Cresce tuttavia il numero dei casi positivi e dei deceduti

2.079 nuovi guariti, con il numero complessivo di pazienti dimessi o che non presentano più sintomi che, in soli sei giorni, ha oltrepassato le 10.000 unità. Crescono, tuttavia, i deceduti (+619 rispetto a ieri) e i casi attualmente positivi, giunti a quota 100.269. E' questo il nuovo aggiornamento della Protezione Civile, nel bolettino odierno diramato alle ore 18.

Borrelli: "A Roma un 94enne è guarito, è questo il messaggio di auguri che ho per voi"

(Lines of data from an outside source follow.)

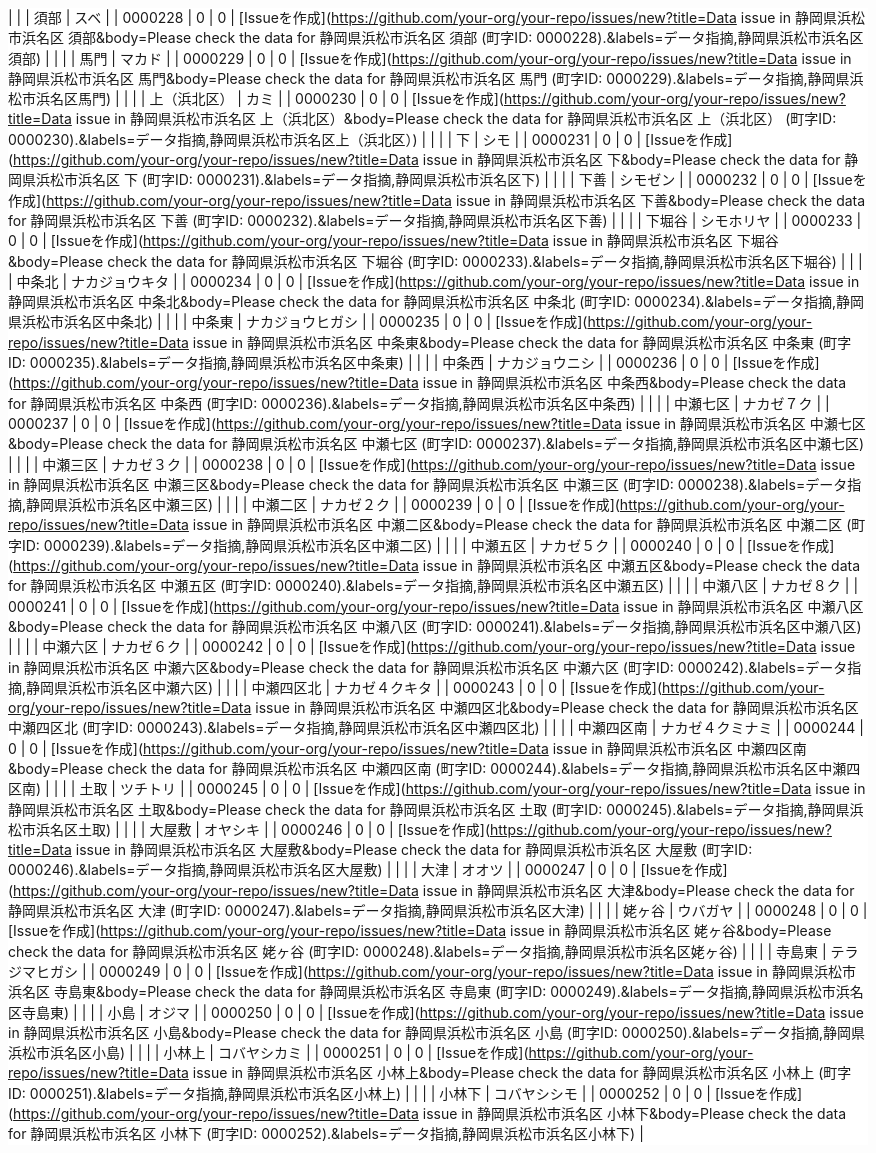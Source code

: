 |  |  | 須部 |   スベ |  | 0000228 | 0 | 0 | [Issueを作成](https://github.com/your-org/your-repo/issues/new?title=Data issue in 静岡県浜松市浜名区   須部&body=Please check the data for 静岡県浜松市浜名区   須部 (町字ID: 0000228).&labels=データ指摘,静岡県浜松市浜名区須部) |
|  |  | 馬門 |   マカド |  | 0000229 | 0 | 0 | [Issueを作成](https://github.com/your-org/your-repo/issues/new?title=Data issue in 静岡県浜松市浜名区   馬門&body=Please check the data for 静岡県浜松市浜名区   馬門 (町字ID: 0000229).&labels=データ指摘,静岡県浜松市浜名区馬門) |
|  |  | 上（浜北区） |   カミ |  | 0000230 | 0 | 0 | [Issueを作成](https://github.com/your-org/your-repo/issues/new?title=Data issue in 静岡県浜松市浜名区   上（浜北区）&body=Please check the data for 静岡県浜松市浜名区   上（浜北区） (町字ID: 0000230).&labels=データ指摘,静岡県浜松市浜名区上（浜北区）) |
|  |  | 下 |   シモ |  | 0000231 | 0 | 0 | [Issueを作成](https://github.com/your-org/your-repo/issues/new?title=Data issue in 静岡県浜松市浜名区   下&body=Please check the data for 静岡県浜松市浜名区   下 (町字ID: 0000231).&labels=データ指摘,静岡県浜松市浜名区下) |
|  |  | 下善 |   シモゼン |  | 0000232 | 0 | 0 | [Issueを作成](https://github.com/your-org/your-repo/issues/new?title=Data issue in 静岡県浜松市浜名区   下善&body=Please check the data for 静岡県浜松市浜名区   下善 (町字ID: 0000232).&labels=データ指摘,静岡県浜松市浜名区下善) |
|  |  | 下堀谷 |   シモホリヤ |  | 0000233 | 0 | 0 | [Issueを作成](https://github.com/your-org/your-repo/issues/new?title=Data issue in 静岡県浜松市浜名区   下堀谷&body=Please check the data for 静岡県浜松市浜名区   下堀谷 (町字ID: 0000233).&labels=データ指摘,静岡県浜松市浜名区下堀谷) |
|  |  | 中条北 |   ナカジョウキタ |  | 0000234 | 0 | 0 | [Issueを作成](https://github.com/your-org/your-repo/issues/new?title=Data issue in 静岡県浜松市浜名区   中条北&body=Please check the data for 静岡県浜松市浜名区   中条北 (町字ID: 0000234).&labels=データ指摘,静岡県浜松市浜名区中条北) |
|  |  | 中条東 |   ナカジョウヒガシ |  | 0000235 | 0 | 0 | [Issueを作成](https://github.com/your-org/your-repo/issues/new?title=Data issue in 静岡県浜松市浜名区   中条東&body=Please check the data for 静岡県浜松市浜名区   中条東 (町字ID: 0000235).&labels=データ指摘,静岡県浜松市浜名区中条東) |
|  |  | 中条西 |   ナカジョウニシ |  | 0000236 | 0 | 0 | [Issueを作成](https://github.com/your-org/your-repo/issues/new?title=Data issue in 静岡県浜松市浜名区   中条西&body=Please check the data for 静岡県浜松市浜名区   中条西 (町字ID: 0000236).&labels=データ指摘,静岡県浜松市浜名区中条西) |
|  |  | 中瀬七区 |   ナカゼ７ク |  | 0000237 | 0 | 0 | [Issueを作成](https://github.com/your-org/your-repo/issues/new?title=Data issue in 静岡県浜松市浜名区   中瀬七区&body=Please check the data for 静岡県浜松市浜名区   中瀬七区 (町字ID: 0000237).&labels=データ指摘,静岡県浜松市浜名区中瀬七区) |
|  |  | 中瀬三区 |   ナカゼ３ク |  | 0000238 | 0 | 0 | [Issueを作成](https://github.com/your-org/your-repo/issues/new?title=Data issue in 静岡県浜松市浜名区   中瀬三区&body=Please check the data for 静岡県浜松市浜名区   中瀬三区 (町字ID: 0000238).&labels=データ指摘,静岡県浜松市浜名区中瀬三区) |
|  |  | 中瀬二区 |   ナカゼ２ク |  | 0000239 | 0 | 0 | [Issueを作成](https://github.com/your-org/your-repo/issues/new?title=Data issue in 静岡県浜松市浜名区   中瀬二区&body=Please check the data for 静岡県浜松市浜名区   中瀬二区 (町字ID: 0000239).&labels=データ指摘,静岡県浜松市浜名区中瀬二区) |
|  |  | 中瀬五区 |   ナカゼ５ク |  | 0000240 | 0 | 0 | [Issueを作成](https://github.com/your-org/your-repo/issues/new?title=Data issue in 静岡県浜松市浜名区   中瀬五区&body=Please check the data for 静岡県浜松市浜名区   中瀬五区 (町字ID: 0000240).&labels=データ指摘,静岡県浜松市浜名区中瀬五区) |
|  |  | 中瀬八区 |   ナカゼ８ク |  | 0000241 | 0 | 0 | [Issueを作成](https://github.com/your-org/your-repo/issues/new?title=Data issue in 静岡県浜松市浜名区   中瀬八区&body=Please check the data for 静岡県浜松市浜名区   中瀬八区 (町字ID: 0000241).&labels=データ指摘,静岡県浜松市浜名区中瀬八区) |
|  |  | 中瀬六区 |   ナカゼ６ク |  | 0000242 | 0 | 0 | [Issueを作成](https://github.com/your-org/your-repo/issues/new?title=Data issue in 静岡県浜松市浜名区   中瀬六区&body=Please check the data for 静岡県浜松市浜名区   中瀬六区 (町字ID: 0000242).&labels=データ指摘,静岡県浜松市浜名区中瀬六区) |
|  |  | 中瀬四区北 |   ナカゼ４クキタ |  | 0000243 | 0 | 0 | [Issueを作成](https://github.com/your-org/your-repo/issues/new?title=Data issue in 静岡県浜松市浜名区   中瀬四区北&body=Please check the data for 静岡県浜松市浜名区   中瀬四区北 (町字ID: 0000243).&labels=データ指摘,静岡県浜松市浜名区中瀬四区北) |
|  |  | 中瀬四区南 |   ナカゼ４クミナミ |  | 0000244 | 0 | 0 | [Issueを作成](https://github.com/your-org/your-repo/issues/new?title=Data issue in 静岡県浜松市浜名区   中瀬四区南&body=Please check the data for 静岡県浜松市浜名区   中瀬四区南 (町字ID: 0000244).&labels=データ指摘,静岡県浜松市浜名区中瀬四区南) |
|  |  | 土取 |   ツチトリ |  | 0000245 | 0 | 0 | [Issueを作成](https://github.com/your-org/your-repo/issues/new?title=Data issue in 静岡県浜松市浜名区   土取&body=Please check the data for 静岡県浜松市浜名区   土取 (町字ID: 0000245).&labels=データ指摘,静岡県浜松市浜名区土取) |
|  |  | 大屋敷 |   オヤシキ |  | 0000246 | 0 | 0 | [Issueを作成](https://github.com/your-org/your-repo/issues/new?title=Data issue in 静岡県浜松市浜名区   大屋敷&body=Please check the data for 静岡県浜松市浜名区   大屋敷 (町字ID: 0000246).&labels=データ指摘,静岡県浜松市浜名区大屋敷) |
|  |  | 大津 |   オオツ |  | 0000247 | 0 | 0 | [Issueを作成](https://github.com/your-org/your-repo/issues/new?title=Data issue in 静岡県浜松市浜名区   大津&body=Please check the data for 静岡県浜松市浜名区   大津 (町字ID: 0000247).&labels=データ指摘,静岡県浜松市浜名区大津) |
|  |  | 姥ヶ谷 |   ウバガヤ |  | 0000248 | 0 | 0 | [Issueを作成](https://github.com/your-org/your-repo/issues/new?title=Data issue in 静岡県浜松市浜名区   姥ヶ谷&body=Please check the data for 静岡県浜松市浜名区   姥ヶ谷 (町字ID: 0000248).&labels=データ指摘,静岡県浜松市浜名区姥ヶ谷) |
|  |  | 寺島東 |   テラジマヒガシ |  | 0000249 | 0 | 0 | [Issueを作成](https://github.com/your-org/your-repo/issues/new?title=Data issue in 静岡県浜松市浜名区   寺島東&body=Please check the data for 静岡県浜松市浜名区   寺島東 (町字ID: 0000249).&labels=データ指摘,静岡県浜松市浜名区寺島東) |
|  |  | 小島 |   オジマ |  | 0000250 | 0 | 0 | [Issueを作成](https://github.com/your-org/your-repo/issues/new?title=Data issue in 静岡県浜松市浜名区   小島&body=Please check the data for 静岡県浜松市浜名区   小島 (町字ID: 0000250).&labels=データ指摘,静岡県浜松市浜名区小島) |
|  |  | 小林上 |   コバヤシカミ |  | 0000251 | 0 | 0 | [Issueを作成](https://github.com/your-org/your-repo/issues/new?title=Data issue in 静岡県浜松市浜名区   小林上&body=Please check the data for 静岡県浜松市浜名区   小林上 (町字ID: 0000251).&labels=データ指摘,静岡県浜松市浜名区小林上) |
|  |  | 小林下 |   コバヤシシモ |  | 0000252 | 0 | 0 | [Issueを作成](https://github.com/your-org/your-repo/issues/new?title=Data issue in 静岡県浜松市浜名区   小林下&body=Please check the data for 静岡県浜松市浜名区   小林下 (町字ID: 0000252).&labels=データ指摘,静岡県浜松市浜名区小林下) |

Angelo Borrelli, Capo Dipartimento della Protezione Civile, mette in risalto i dati più rilevanti del bollettino odierno: "Il totale dei pazienti attualmente positivi è di 100.269 unità, con un incremento di 1.996 pazienti rispetto a ieri. Abbiamo 3.381 pazienti in terapia intensiva, -116 rispetto a ieri. Il numero dei ricoverati con sintomi è di 28.144, 98 persone in meno rispetto a ieri. 68.764 persone presentano sintomi lievi o nessun sintomo. Purtroppo registriamo 619 nuovi deceduti. Il totale dei guariti sale a 32.534, 2.079 in più rispetto a ieri. Dalla giornata di lunedì a oggi, sono stati registrati 10.719 tra dimessi e guariti (un terzo del totale). Il trend di crescita dei contagi mostra un incremento sul valore totale di 4.694 nuove persone contagiate rispetto a ieri, che porta a 152.271 i casi totali".

Borrelli, inoltre, rivolge gli auguri all'intera nazione con una bellissima notizia: "Alle porte di Roma, è guarito un signore di 94 anni, il messaggio più bello per augurarvi una felice e serena Pasqua, a voi e a tutti coloro che stanno dando un contributo in questo momento così difficile".

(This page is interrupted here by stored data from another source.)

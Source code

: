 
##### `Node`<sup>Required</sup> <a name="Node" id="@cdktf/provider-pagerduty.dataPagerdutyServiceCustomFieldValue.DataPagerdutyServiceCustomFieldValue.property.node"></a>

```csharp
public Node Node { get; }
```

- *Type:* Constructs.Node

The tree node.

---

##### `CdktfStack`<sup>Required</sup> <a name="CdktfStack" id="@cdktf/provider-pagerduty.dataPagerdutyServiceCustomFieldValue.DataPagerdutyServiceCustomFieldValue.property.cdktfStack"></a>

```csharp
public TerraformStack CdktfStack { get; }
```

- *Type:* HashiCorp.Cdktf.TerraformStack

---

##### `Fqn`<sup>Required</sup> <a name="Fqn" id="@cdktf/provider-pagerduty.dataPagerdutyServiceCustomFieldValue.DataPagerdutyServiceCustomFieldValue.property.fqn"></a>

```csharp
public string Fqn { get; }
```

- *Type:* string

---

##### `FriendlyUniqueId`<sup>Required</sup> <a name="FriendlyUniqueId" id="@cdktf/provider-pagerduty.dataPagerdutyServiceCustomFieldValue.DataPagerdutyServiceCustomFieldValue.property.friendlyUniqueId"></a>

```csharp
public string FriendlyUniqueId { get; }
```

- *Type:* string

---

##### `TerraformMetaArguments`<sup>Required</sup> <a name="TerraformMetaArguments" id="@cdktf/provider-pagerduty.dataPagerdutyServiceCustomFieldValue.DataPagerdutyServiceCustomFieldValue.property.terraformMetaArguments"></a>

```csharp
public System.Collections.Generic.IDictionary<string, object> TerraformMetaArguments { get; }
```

Villani: "Nessun caso critico in fascia pediatrica, grazie a un'eccellente gestione"

Alberto Villani, presidente della Società Italiana di Pediatria, ribadisce che non vi sono casi critici che interessano bambini o minorenni, segno che le forze in campo stanno gestendo bene la situazione: "Solo il 7% dei pazienti in età pediatrica viene ricoverato in ospedale. Inoltre, non abbiamo pazienti in condizioni critiche. Tutto questo accade in Italia, grazie all'eccellente gestione della situazione. Restiamo a casa, perché più rispettiamo le conseguenze, meno possibilità ci saranno che i nostri bambini possano essere vittima di contagio. Questo negli altri Paesi non sempre avviene, mentre noi stiamo gestendo la situazione molto bene".